Data extracted from a collection
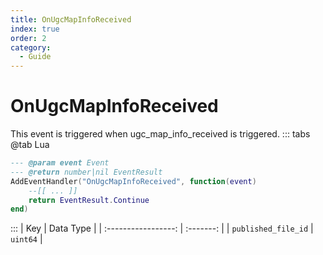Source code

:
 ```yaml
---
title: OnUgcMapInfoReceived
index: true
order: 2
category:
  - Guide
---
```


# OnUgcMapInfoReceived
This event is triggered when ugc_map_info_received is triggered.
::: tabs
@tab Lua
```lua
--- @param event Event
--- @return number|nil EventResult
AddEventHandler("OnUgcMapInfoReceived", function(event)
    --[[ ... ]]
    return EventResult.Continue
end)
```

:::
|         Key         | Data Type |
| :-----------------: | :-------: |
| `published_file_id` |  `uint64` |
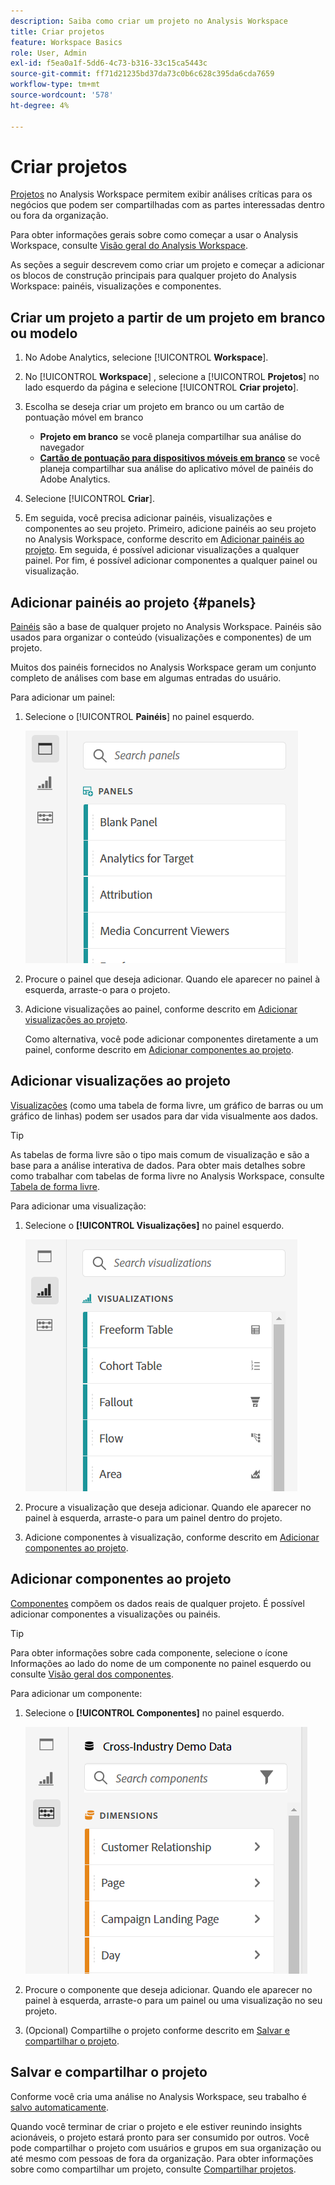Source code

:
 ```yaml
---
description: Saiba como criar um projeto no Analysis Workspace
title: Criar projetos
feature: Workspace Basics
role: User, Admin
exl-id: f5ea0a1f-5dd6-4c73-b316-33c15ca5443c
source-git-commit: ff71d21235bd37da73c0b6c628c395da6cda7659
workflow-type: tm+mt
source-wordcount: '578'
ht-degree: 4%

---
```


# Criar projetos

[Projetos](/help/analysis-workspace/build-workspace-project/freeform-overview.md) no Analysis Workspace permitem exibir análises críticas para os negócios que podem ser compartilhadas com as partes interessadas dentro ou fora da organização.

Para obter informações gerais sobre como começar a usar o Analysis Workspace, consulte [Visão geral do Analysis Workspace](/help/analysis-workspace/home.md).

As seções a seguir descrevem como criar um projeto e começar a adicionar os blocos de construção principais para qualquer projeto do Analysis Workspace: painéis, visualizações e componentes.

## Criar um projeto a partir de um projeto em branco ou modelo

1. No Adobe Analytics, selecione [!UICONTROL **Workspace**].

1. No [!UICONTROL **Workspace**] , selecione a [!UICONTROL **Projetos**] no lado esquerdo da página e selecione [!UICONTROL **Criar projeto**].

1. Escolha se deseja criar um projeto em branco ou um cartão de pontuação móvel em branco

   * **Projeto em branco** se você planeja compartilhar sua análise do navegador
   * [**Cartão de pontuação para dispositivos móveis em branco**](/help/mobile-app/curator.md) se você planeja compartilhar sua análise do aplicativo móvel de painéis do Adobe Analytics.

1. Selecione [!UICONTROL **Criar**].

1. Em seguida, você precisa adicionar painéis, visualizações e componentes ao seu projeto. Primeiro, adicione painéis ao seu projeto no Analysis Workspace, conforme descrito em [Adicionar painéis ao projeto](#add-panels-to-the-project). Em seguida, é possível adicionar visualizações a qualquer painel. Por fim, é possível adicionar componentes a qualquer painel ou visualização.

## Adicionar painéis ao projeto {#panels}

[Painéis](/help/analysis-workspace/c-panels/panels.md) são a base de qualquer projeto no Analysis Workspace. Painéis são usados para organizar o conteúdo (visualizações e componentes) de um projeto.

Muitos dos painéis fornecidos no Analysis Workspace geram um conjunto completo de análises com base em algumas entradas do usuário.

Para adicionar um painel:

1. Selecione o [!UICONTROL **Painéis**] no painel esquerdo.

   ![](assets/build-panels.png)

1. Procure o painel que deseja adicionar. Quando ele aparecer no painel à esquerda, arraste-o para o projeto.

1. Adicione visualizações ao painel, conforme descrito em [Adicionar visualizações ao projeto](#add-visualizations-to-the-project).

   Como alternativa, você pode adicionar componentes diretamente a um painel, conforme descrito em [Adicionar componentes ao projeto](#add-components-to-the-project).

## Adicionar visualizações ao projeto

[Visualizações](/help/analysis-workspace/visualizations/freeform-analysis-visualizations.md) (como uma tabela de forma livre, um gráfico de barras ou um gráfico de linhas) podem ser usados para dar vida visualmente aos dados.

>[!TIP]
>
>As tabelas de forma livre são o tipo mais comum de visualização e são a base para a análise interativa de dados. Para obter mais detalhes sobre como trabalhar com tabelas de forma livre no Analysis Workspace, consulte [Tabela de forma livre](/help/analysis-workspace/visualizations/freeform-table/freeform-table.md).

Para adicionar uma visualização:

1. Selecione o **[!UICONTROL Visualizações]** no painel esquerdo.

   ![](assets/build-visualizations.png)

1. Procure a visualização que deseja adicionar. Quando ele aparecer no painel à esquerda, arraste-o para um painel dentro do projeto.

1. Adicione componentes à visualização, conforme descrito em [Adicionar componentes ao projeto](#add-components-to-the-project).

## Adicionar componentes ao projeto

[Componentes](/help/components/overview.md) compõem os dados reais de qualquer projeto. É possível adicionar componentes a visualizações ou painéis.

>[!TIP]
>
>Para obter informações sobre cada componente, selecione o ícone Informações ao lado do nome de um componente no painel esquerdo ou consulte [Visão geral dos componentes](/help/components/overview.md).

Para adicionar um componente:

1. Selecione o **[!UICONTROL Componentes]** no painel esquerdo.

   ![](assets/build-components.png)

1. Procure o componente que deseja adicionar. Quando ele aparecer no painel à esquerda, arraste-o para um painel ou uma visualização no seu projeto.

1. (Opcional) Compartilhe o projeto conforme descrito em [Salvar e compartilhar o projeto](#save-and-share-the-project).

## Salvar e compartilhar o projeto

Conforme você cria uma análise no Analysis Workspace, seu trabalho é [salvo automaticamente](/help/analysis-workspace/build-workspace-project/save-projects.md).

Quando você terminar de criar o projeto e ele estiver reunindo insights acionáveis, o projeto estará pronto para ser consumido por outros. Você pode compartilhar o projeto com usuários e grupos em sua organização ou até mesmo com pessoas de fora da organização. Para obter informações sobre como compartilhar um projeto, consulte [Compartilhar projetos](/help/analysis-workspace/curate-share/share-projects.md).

- **Task to complete**
Find every line in the records above that contains the word "arraste", and copy each one.

- **Task output**
1. Procure o painel que deseja adicionar. Quando ele aparecer no painel à esquerda, arraste-o para o projeto.
1. Procure a visualização que deseja adicionar. Quando ele aparecer no painel à esquerda, arraste-o para um painel dentro do projeto.
1. Procure o componente que deseja adicionar. Quando ele aparecer no painel à esquerda, arraste-o para um painel ou uma visualização no seu projeto.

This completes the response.